Jul 8, 2020

Building Canrun: A statically typed logic programming library for Rust

Update 2 Jan, 2023: Many aspects of this library have been redesigned, especially relating to the domain stuff: Simplifying a toy logic programming library

Canrun is a new logic programming library for Rust with static types and constraints.

In my initial post I mentioned going through a few fundamental revisions before settling on the current approach. Here I'll try to do a quick recap for two reasons: 1) I think it's neat, and 2) with luck I'll snag the attention of someone with deeper experience and a willingness to share some tips.
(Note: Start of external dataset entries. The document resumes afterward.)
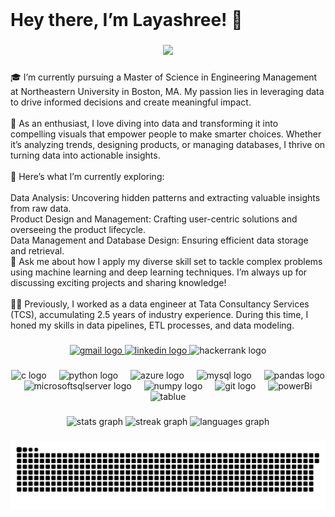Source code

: <br clear="both">

<h1 align="left">Hey there, I’m Layashree! 👋</h1>

###

<div align="center">
  <img  height="300" src="https://images.lemonly.com/wp-content/uploads/2018/08/07150313/Homebase_Thumb_v01.gif"  />
  </div>

###

<p align="left">🎓 I’m currently pursuing a Master of Science in Engineering Management at Northeastern University in Boston, MA. My passion lies in leveraging data to drive informed decisions and create meaningful impact.<br><br>🔬 As an enthusiast, I love diving into data and transforming it into compelling visuals that empower people to make smarter choices. Whether it’s analyzing trends, designing products, or managing databases, I thrive on turning data into actionable insights.<br><br>🌱 Here’s what I’m currently exploring:<br><br>Data Analysis: Uncovering hidden patterns and extracting valuable insights from raw data.<br>Product Design and Management: Crafting user-centric solutions and overseeing the product lifecycle.<br>Data Management and Database Design: Ensuring efficient data storage and retrieval.<br>💬 Ask me about how I apply my diverse skill set to tackle complex problems using machine learning and deep learning techniques. I’m always up for discussing exciting projects and sharing knowledge!<br><br>👩‍💻 Previously, I worked as a data engineer at Tata Consultancy Services (TCS), accumulating 2.5 years of industry experience. During this time, I honed my skills in data pipelines, ETL processes, and data modeling.</p>

###

<div align="center">
  <a href="layashreeadepu@gmail.com" target="_blank">
    <img src="https://img.shields.io/static/v1?message=Gmail&logo=gmail&label=&color=D14836&logoColor=white&labelColor=&style=for-the-badge" height="35" alt="gmail logo"  />
  </a>
  <a href="https://www.linkedin.com/in/layashreeadepu/" target="_blank">
    <img src="https://img.shields.io/static/v1?message=LinkedIn&logo=linkedin&label=&color=0077B5&logoColor=white&labelColor=&style=for-the-badge" height="35" alt="linkedin logo"  />
  </a>
  <img src="https://img.shields.io/static/v1?message=HackerRank&logo=hackerrank&label=&color=2EC866&logoColor=white&labelColor=&style=for-the-badge" height="35" alt="hackerrank logo"  />
</div>

###

<div align="center">
  <img src="https://cdn.jsdelivr.net/gh/devicons/devicon/icons/c/c-original.svg" height="30" alt="c logo"  />
  <img width="12" />
  <img src="https://cdn.jsdelivr.net/gh/devicons/devicon/icons/python/python-original.svg" height="30" alt="python logo"  />
  <img width="12" />
  <img src="https://cdn.jsdelivr.net/gh/devicons/devicon/icons/azure/azure-original.svg" height="30" alt="azure logo"  />
  <img width="12" />
  <img src="https://cdn.simpleicons.org/mysql/4479A1" height="30" alt="mysql logo"  />
  <img width="12" />
  <img src="https://cdn.simpleicons.org/pandas/150458" height="30" alt="pandas logo"  />
  <img width="12" />
  <img src="https://cdn.jsdelivr.net/gh/devicons/devicon/icons/microsoftsqlserver/microsoftsqlserver-plain.svg" height="30" alt="microsoftsqlserver logo"  />
  <img width="12" />
  <img src="https://cdn.jsdelivr.net/gh/devicons/devicon/icons/numpy/numpy-original.svg" height="30" alt="numpy logo"  />
  <img width="12" />
  <img src="https://skillicons.dev/icons?i=git" height="30" alt="git logo"  />
  <img width="12" />
  <img src="https://profilinator.rishav.dev/skills-assets/powerbi.png" height="30" alt="powerBi"  />
  <img width="12" />
  <img src="https://profilinator.rishav.dev/skills-assets/tableau.svg" height="30" alt="tablue"  />
</div>

###

<div align="center">
  <img src="https://github-readme-stats.vercel.app/api?username=layashreeadepu&hide_title=false&hide_rank=false&show_icons=true&include_all_commits=true&count_private=true&disable_animations=false&theme=dracula&locale=en&hide_border=false" height="150" alt="stats graph"  />
  <img src="https://streak-stats.demolab.com?user=layashreeadepu&locale=en&mode=daily&theme=dracula&hide_border=false&border_radius=5" height="150" alt="streak graph"  />
  <img src="https://github-readme-stats.vercel.app/api/top-langs?username=layashreeadepu&locale=en&hide_title=false&layout=compact&card_width=320&langs_count=5&theme=dracula&hide_border=false" height="150" alt="languages graph"  />
</div>

###

<div align="center">
<img src="https://raw.githubusercontent.com/layashreeadepu/layashreeadepu/output/snake.svg" alt="Snake animation" />
</div>

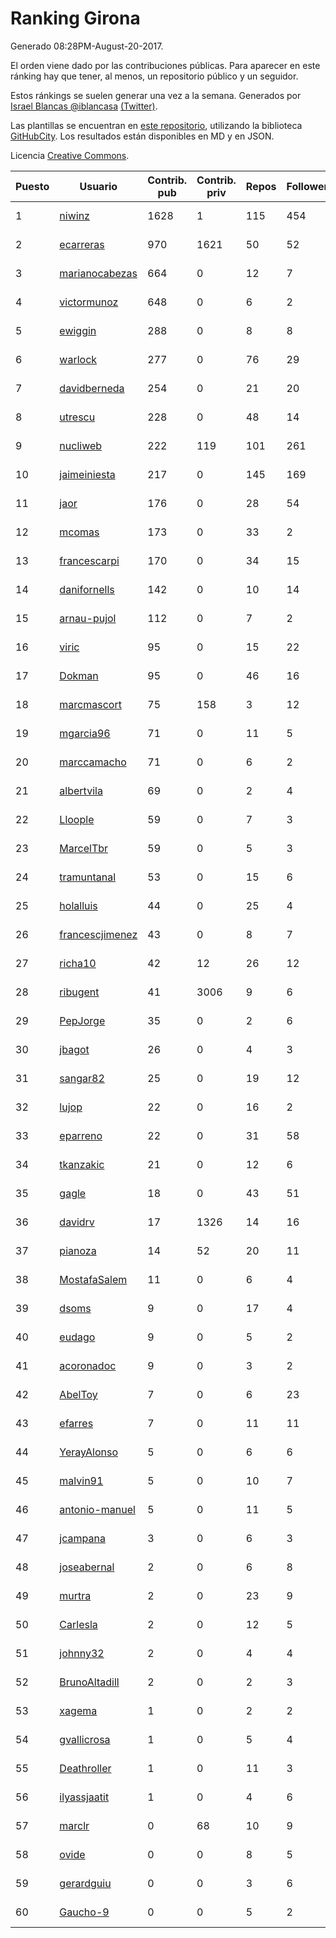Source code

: # Ranking Girona

Generado 08:28PM-August-20-2017.

El orden viene dado por las contribuciones públicas. Para aparecer en este ránking hay que tener, al menos, un repositorio público y un seguidor.

Estos ránkings se suelen generar una vez a la semana. Generados por [Israel Blancas @iblancasa](https://github.com/iblancasa/) [(Twitter)](https://twitter.com/iblancasa).

Las plantillas se encuentran en [este repositorio](https://github.com/iblancasa/GH-Spanish-Ranking), utilizando la biblioteca [GitHubCity](https://github.com/iblancasa/GitHubCity). Los resultados están disponibles en MD y en JSON.

Licencia [Creative Commons](https://creativecommons.org/licenses/by/4.0/).

| Puesto   |  Usuario  | Contrib. pub | Contrib. priv |Repos| Followers | Desde |  Avatar  |
|----------|-----------|--------------|---------------|-----|-----------|-------|----------|
|1|[niwinz](https://github.com/niwinz)|1628|1|115|454|2011-06-11|![niwinz](https://avatars3.githubusercontent.com/u/843689)|
|2|[ecarreras](https://github.com/ecarreras)|970|1621|50|52|2010-06-02|![ecarreras](https://avatars0.githubusercontent.com/u/294235)|
|3|[marianocabezas](https://github.com/marianocabezas)|664|0|12|7|2016-05-10|![marianocabezas](https://avatars3.githubusercontent.com/u/19290459)|
|4|[victormunoz](https://github.com/victormunoz)|648|0|6|2|2015-05-06|![victormunoz](https://avatars0.githubusercontent.com/u/12271074)|
|5|[ewiggin](https://github.com/ewiggin)|288|0|8|8|2011-03-08|![ewiggin](https://avatars2.githubusercontent.com/u/657517)|
|6|[warlock](https://github.com/warlock)|277|0|76|29|2010-02-03|![warlock](https://avatars1.githubusercontent.com/u/194981)|
|7|[davidberneda](https://github.com/davidberneda)|254|0|21|20|2012-04-12|![davidberneda](https://avatars3.githubusercontent.com/u/1636163)|
|8|[utrescu](https://github.com/utrescu)|228|0|48|14|2012-07-20|![utrescu](https://avatars3.githubusercontent.com/u/2011002)|
|9|[nucliweb](https://github.com/nucliweb)|222|119|101|261|2012-01-05|![nucliweb](https://avatars2.githubusercontent.com/u/1307927)|
|10|[jaimeiniesta](https://github.com/jaimeiniesta)|217|0|145|169|2008-03-09|![jaimeiniesta](https://avatars1.githubusercontent.com/u/2629)|
|11|[jaor](https://github.com/jaor)|176|0|28|54|2009-05-04|![jaor](https://avatars0.githubusercontent.com/u/80719)|
|12|[mcomas](https://github.com/mcomas)|173|0|33|2|2013-05-15|![mcomas](https://avatars0.githubusercontent.com/u/4439719)|
|13|[francescarpi](https://github.com/francescarpi)|170|0|34|15|2010-05-26|![francescarpi](https://avatars1.githubusercontent.com/u/287872)|
|14|[danifornells](https://github.com/danifornells)|142|0|10|14|2012-12-03|![danifornells](https://avatars0.githubusercontent.com/u/2950939)|
|15|[arnau-pujol](https://github.com/arnau-pujol)|112|0|7|2|2016-08-28|![arnau-pujol](https://avatars0.githubusercontent.com/u/21292745)|
|16|[viric](https://github.com/viric)|95|0|15|22|2009-03-24|![viric](https://avatars2.githubusercontent.com/u/66664)|
|17|[Dokman](https://github.com/Dokman)|95|0|46|16|2012-09-06|![Dokman](https://avatars2.githubusercontent.com/u/2290904)|
|18|[marcmascort](https://github.com/marcmascort)|75|158|3|12|2013-02-14|![marcmascort](https://avatars1.githubusercontent.com/u/3595718)|
|19|[mgarcia96](https://github.com/mgarcia96)|71|0|11|5|2014-02-01|![mgarcia96](https://avatars2.githubusercontent.com/u/6561770)|
|20|[marccamacho](https://github.com/marccamacho)|71|0|6|2|2014-04-24|![marccamacho](https://avatars2.githubusercontent.com/u/7396184)|
|21|[albertvila](https://github.com/albertvila)|69|0|2|4|2011-03-24|![albertvila](https://avatars3.githubusercontent.com/u/688206)|
|22|[Lloople](https://github.com/Lloople)|59|0|7|3|2013-10-11|![Lloople](https://avatars1.githubusercontent.com/u/5665466)|
|23|[MarcelTbr](https://github.com/MarcelTbr)|59|0|5|3|2016-11-18|![MarcelTbr](https://avatars0.githubusercontent.com/u/23552041)|
|24|[tramuntanal](https://github.com/tramuntanal)|53|0|15|6|2010-02-08|![tramuntanal](https://avatars3.githubusercontent.com/u/199462)|
|25|[holalluis](https://github.com/holalluis)|44|0|25|4|2011-09-27|![holalluis](https://avatars2.githubusercontent.com/u/1082644)|
|26|[francescjimenez](https://github.com/francescjimenez)|43|0|8|7|2012-05-30|![francescjimenez](https://avatars3.githubusercontent.com/u/1791741)|
|27|[richa10](https://github.com/richa10)|42|12|26|12|2014-12-06|![richa10](https://avatars0.githubusercontent.com/u/10096428)|
|28|[ribugent](https://github.com/ribugent)|41|3006|9|6|2011-11-08|![ribugent](https://avatars2.githubusercontent.com/u/1180455)|
|29|[PepJorge](https://github.com/PepJorge)|35|0|2|6|2013-03-08|![PepJorge](https://avatars2.githubusercontent.com/u/3807514)|
|30|[jbagot](https://github.com/jbagot)|26|0|4|3|2015-03-28|![jbagot](https://avatars0.githubusercontent.com/u/11691527)|
|31|[sangar82](https://github.com/sangar82)|25|0|19|12|2010-12-15|![sangar82](https://avatars2.githubusercontent.com/u/524030)|
|32|[lujop](https://github.com/lujop)|22|0|16|2|2011-07-16|![lujop](https://avatars2.githubusercontent.com/u/920260)|
|33|[eparreno](https://github.com/eparreno)|22|0|31|58|2008-03-13|![eparreno](https://avatars2.githubusercontent.com/u/3028)|
|34|[tkanzakic](https://github.com/tkanzakic)|21|0|12|6|2011-06-29|![tkanzakic](https://avatars3.githubusercontent.com/u/884028)|
|35|[gagle](https://github.com/gagle)|18|0|43|51|2012-02-17|![gagle](https://avatars3.githubusercontent.com/u/1446052)|
|36|[davidrv](https://github.com/davidrv)|17|1326|14|16|2009-03-09|![davidrv](https://avatars1.githubusercontent.com/u/61644)|
|37|[pianoza](https://github.com/pianoza)|14|52|20|11|2013-02-28|![pianoza](https://avatars0.githubusercontent.com/u/3731130)|
|38|[MostafaSalem](https://github.com/MostafaSalem)|11|0|6|4|2016-05-03|![MostafaSalem](https://avatars2.githubusercontent.com/u/19169958)|
|39|[dsoms](https://github.com/dsoms)|9|0|17|4|2011-07-13|![dsoms](https://avatars0.githubusercontent.com/u/912243)|
|40|[eudago](https://github.com/eudago)|9|0|5|2|2011-05-25|![eudago](https://avatars1.githubusercontent.com/u/809916)|
|41|[acoronadoc](https://github.com/acoronadoc)|9|0|3|2|2011-06-01|![acoronadoc](https://avatars1.githubusercontent.com/u/822481)|
|42|[AbelToy](https://github.com/AbelToy)|7|0|6|23|2009-10-31|![AbelToy](https://avatars1.githubusercontent.com/u/147130)|
|43|[efarres](https://github.com/efarres)|7|0|11|11|2014-03-04|![efarres](https://avatars3.githubusercontent.com/u/6848360)|
|44|[YerayAlonso](https://github.com/YerayAlonso)|5|0|6|6|2012-05-29|![YerayAlonso](https://avatars1.githubusercontent.com/u/1788228)|
|45|[malvin91](https://github.com/malvin91)|5|0|10|7|2014-02-27|![malvin91](https://avatars1.githubusercontent.com/u/6801363)|
|46|[antonio-manuel](https://github.com/antonio-manuel)|5|0|11|5|2015-04-09|![antonio-manuel](https://avatars3.githubusercontent.com/u/11867984)|
|47|[jcampana](https://github.com/jcampana)|3|0|6|3|2012-07-16|![jcampana](https://avatars0.githubusercontent.com/u/1982571)|
|48|[joseabernal](https://github.com/joseabernal)|2|0|6|8|2011-11-23|![joseabernal](https://avatars1.githubusercontent.com/u/1215598)|
|49|[murtra](https://github.com/murtra)|2|0|23|9|2012-06-05|![murtra](https://avatars0.githubusercontent.com/u/1818725)|
|50|[Carlesla](https://github.com/Carlesla)|2|0|12|5|2012-06-18|![Carlesla](https://avatars3.githubusercontent.com/u/1863714)|
|51|[johnny32](https://github.com/johnny32)|2|0|4|4|2013-03-20|![johnny32](https://avatars1.githubusercontent.com/u/3924718)|
|52|[BrunoAltadill](https://github.com/BrunoAltadill)|2|0|2|3|2015-12-29|![BrunoAltadill](https://avatars0.githubusercontent.com/u/16470099)|
|53|[xagema](https://github.com/xagema)|1|0|2|2|2012-05-23|![xagema](https://avatars1.githubusercontent.com/u/1770166)|
|54|[gvallicrosa](https://github.com/gvallicrosa)|1|0|5|4|2012-09-13|![gvallicrosa](https://avatars3.githubusercontent.com/u/2340232)|
|55|[Deathroller](https://github.com/Deathroller)|1|0|11|3|2014-06-18|![Deathroller](https://avatars0.githubusercontent.com/u/7921596)|
|56|[ilyassjaatit](https://github.com/ilyassjaatit)|1|0|4|6|2013-12-06|![ilyassjaatit](https://avatars3.githubusercontent.com/u/6122534)|
|57|[marclr](https://github.com/marclr)|0|68|10|9|2013-02-04|![marclr](https://avatars3.githubusercontent.com/u/3474291)|
|58|[ovide](https://github.com/ovide)|0|0|8|5|2013-02-01|![ovide](https://avatars0.githubusercontent.com/u/3451025)|
|59|[gerardguiu](https://github.com/gerardguiu)|0|0|3|6|2013-10-14|![gerardguiu](https://avatars1.githubusercontent.com/u/5679102)|
|60|[Gaucho-9](https://github.com/Gaucho-9)|0|0|5|2|2014-01-27|![Gaucho-9](https://avatars0.githubusercontent.com/u/6517150)|
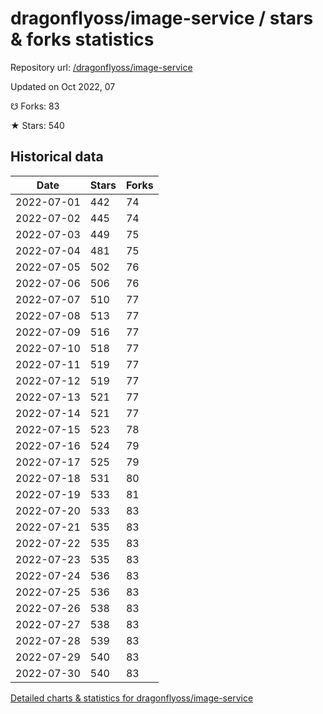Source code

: # dragonflyoss/image-service / stars & forks statistics

Repository url: [/dragonflyoss/image-service](https://github.com/dragonflyoss/image-service)

Updated on Oct 2022, 07

☋ Forks: 83

★ Stars: 540

## Historical data
| Date | Stars | Forks |
|------|-------|-------|
| 2022-07-01 | 442 | 74 | 
| 2022-07-02 | 445 | 74 | 
| 2022-07-03 | 449 | 75 | 
| 2022-07-04 | 481 | 75 | 
| 2022-07-05 | 502 | 76 | 
| 2022-07-06 | 506 | 76 | 
| 2022-07-07 | 510 | 77 | 
| 2022-07-08 | 513 | 77 | 
| 2022-07-09 | 516 | 77 | 
| 2022-07-10 | 518 | 77 | 
| 2022-07-11 | 519 | 77 | 
| 2022-07-12 | 519 | 77 | 
| 2022-07-13 | 521 | 77 | 
| 2022-07-14 | 521 | 77 | 
| 2022-07-15 | 523 | 78 | 
| 2022-07-16 | 524 | 79 | 
| 2022-07-17 | 525 | 79 | 
| 2022-07-18 | 531 | 80 | 
| 2022-07-19 | 533 | 81 | 
| 2022-07-20 | 533 | 83 | 
| 2022-07-21 | 535 | 83 | 
| 2022-07-22 | 535 | 83 | 
| 2022-07-23 | 535 | 83 | 
| 2022-07-24 | 536 | 83 | 
| 2022-07-25 | 536 | 83 | 
| 2022-07-26 | 538 | 83 | 
| 2022-07-27 | 538 | 83 | 
| 2022-07-28 | 539 | 83 | 
| 2022-07-29 | 540 | 83 | 
| 2022-07-30 | 540 | 83 | 


[Detailed charts & statistics for dragonflyoss/image-service](https://reviewgithub.com/rep/dragonflyoss/image-service)
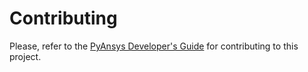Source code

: # Contributing

Please, refer to the [PyAnsys Developer's Guide] for contributing to this project.

[PyAnsys Developer's Guide]: https://dev.docs.pyansys.com/index.html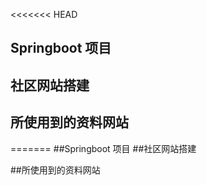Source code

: <<<<<<< HEAD
## Springboot 项目

## 社区网站搭建

## 所使用到的资料网站
=======
##Springboot 项目
##社区网站搭建

##所使用到的资料网站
My first successful attempt was actually based on an article by Tom Stuart titled "Hello, declarative world"Sidenote 1I'm sorry to say that despite The Reasoned Schemer's status as the classic book on miniKanren, it never really clicked for me. Similarly, most of the other resources I've found on were either too deep or too toylike. This is not a critism or complaint! Logic programming is a niche, and I'm very grateful to those who have shared their work., which described a way to implement μKanren in RubySidenote 2I actually used TypeScript for some of the very earliest prototyping due to its familiarity and relative malleability. So I learned about a logic programming approach that originated in Lisp from a Rubyist, started coding in TypeScript and finally built the thing in Rust. 'cause why not?. I recommend reading that if you find yourself confused about any of the "why" I gloss over here.

Starting Out

The core moving part is the State. In its most basic form, it consists of a mapping between "logic variables" (we'll call them LVar) and "logic values" (or Val<T>). Note that a Val<T> can contain an LVar or a resolved T.

Note: These code samples are heavily abridged. Many aspects including lifetime annotations have been elided for the sake of clarity.

pub struct State<T> {
    values: HashMap<LVar, Val<T>>,
}

pub enum Val<T> {
    Var(LVar),
    Resolved(Rc<T>),
}

The public API essentially provides a way to "attempt" the addition of new bindings (through unification) and resolve existing bindings.

impl State<T> {
    pub fn unify(&self, a: &Val<T>, b: &Val<T>) -> StateIter<T>;
    pub fn resolve(&self, val: &LVar) -> Option<Val<T>>;
}

A key characteristic of this model is that .unify(...) returns a new State instead of mutating Self.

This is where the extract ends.